Data items
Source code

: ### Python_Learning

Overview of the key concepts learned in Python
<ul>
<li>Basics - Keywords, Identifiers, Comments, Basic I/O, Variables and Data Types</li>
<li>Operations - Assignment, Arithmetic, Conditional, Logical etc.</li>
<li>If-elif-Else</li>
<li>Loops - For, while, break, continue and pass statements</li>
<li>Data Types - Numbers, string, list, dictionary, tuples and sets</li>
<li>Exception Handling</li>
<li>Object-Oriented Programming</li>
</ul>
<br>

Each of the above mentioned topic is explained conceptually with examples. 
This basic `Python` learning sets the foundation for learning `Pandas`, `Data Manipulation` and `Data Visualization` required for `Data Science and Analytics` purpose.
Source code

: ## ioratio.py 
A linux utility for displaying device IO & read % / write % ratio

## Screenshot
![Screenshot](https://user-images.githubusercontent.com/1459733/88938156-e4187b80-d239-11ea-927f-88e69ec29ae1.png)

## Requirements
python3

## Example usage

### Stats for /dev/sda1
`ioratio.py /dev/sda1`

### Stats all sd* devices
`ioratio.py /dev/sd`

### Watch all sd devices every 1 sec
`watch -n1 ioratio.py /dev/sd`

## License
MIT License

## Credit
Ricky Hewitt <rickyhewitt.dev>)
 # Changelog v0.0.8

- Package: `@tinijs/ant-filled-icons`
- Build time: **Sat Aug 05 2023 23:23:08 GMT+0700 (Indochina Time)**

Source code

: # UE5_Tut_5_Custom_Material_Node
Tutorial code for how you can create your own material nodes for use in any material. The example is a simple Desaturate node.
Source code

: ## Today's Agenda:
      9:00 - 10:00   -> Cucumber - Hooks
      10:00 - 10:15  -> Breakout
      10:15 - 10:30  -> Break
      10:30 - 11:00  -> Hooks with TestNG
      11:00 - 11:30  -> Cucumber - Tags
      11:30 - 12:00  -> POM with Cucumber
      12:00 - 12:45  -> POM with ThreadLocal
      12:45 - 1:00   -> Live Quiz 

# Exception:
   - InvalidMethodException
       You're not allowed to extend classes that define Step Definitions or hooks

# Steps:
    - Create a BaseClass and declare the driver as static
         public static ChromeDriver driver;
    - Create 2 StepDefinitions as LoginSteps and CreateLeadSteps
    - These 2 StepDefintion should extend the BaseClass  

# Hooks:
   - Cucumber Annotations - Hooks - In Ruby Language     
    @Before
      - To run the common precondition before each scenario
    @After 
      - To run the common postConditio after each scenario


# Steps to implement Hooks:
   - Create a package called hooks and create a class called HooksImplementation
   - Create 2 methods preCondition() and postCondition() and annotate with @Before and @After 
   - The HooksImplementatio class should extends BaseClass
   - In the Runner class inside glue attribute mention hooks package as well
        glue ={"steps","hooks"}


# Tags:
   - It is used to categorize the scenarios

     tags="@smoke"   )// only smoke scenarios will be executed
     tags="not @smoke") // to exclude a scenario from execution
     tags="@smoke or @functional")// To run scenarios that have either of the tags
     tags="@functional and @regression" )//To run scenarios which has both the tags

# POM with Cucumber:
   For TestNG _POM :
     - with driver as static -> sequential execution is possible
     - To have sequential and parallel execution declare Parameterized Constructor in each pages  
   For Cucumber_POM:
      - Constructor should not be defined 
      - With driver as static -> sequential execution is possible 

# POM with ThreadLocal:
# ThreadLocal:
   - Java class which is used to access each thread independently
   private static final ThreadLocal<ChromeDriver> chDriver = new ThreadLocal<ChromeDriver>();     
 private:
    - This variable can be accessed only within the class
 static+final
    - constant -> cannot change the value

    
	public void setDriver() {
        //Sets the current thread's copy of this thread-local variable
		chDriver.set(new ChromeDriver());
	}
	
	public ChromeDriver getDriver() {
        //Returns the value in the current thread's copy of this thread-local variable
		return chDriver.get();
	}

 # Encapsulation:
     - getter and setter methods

_What is being asked_
From the first line of the entries above to the line with "11:30 - 12:00", please return every line exactly, keeping both ends.

_Exercise answer_
Source code

: ### Python_Learning

Overview of the key concepts learned in Python
<ul>
<li>Basics - Keywords, Identifiers, Comments, Basic I/O, Variables and Data Types</li>
<li>Operations - Assignment, Arithmetic, Conditional, Logical etc.</li>
<li>If-elif-Else</li>
<li>Loops - For, while, break, continue and pass statements</li>
<li>Data Types - Numbers, string, list, dictionary, tuples and sets</li>
<li>Exception Handling</li>
<li>Object-Oriented Programming</li>
</ul>
<br>

Each of the above mentioned topic is explained conceptually with examples. 
This basic `Python` learning sets the foundation for learning `Pandas`, `Data Manipulation` and `Data Visualization` required for `Data Science and Analytics` purpose.
Source code

: ## ioratio.py 
A linux utility for displaying device IO & read % / write % ratio

## Screenshot
![Screenshot](https://user-images.githubusercontent.com/1459733/88938156-e4187b80-d239-11ea-927f-88e69ec29ae1.png)

## Requirements
python3

## Example usage

### Stats for /dev/sda1
`ioratio.py /dev/sda1`

### Stats all sd* devices
`ioratio.py /dev/sd`

### Watch all sd devices every 1 sec
`watch -n1 ioratio.py /dev/sd`

## License
MIT License

## Credit
Ricky Hewitt <rickyhewitt.dev>)
 # Changelog v0.0.8

- Package: `@tinijs/ant-filled-icons`
- Build time: **Sat Aug 05 2023 23:23:08 GMT+0700 (Indochina Time)**

Source code

: # UE5_Tut_5_Custom_Material_Node
Tutorial code for how you can create your own material nodes for use in any material. The example is a simple Desaturate node.
Source code

: ## Today's Agenda:
      9:00 - 10:00   -> Cucumber - Hooks
      10:00 - 10:15  -> Breakout
      10:15 - 10:30  -> Break
      10:30 - 11:00  -> Hooks with TestNG
      11:00 - 11:30  -> Cucumber - Tags
      11:30 - 12:00  -> POM with Cucumber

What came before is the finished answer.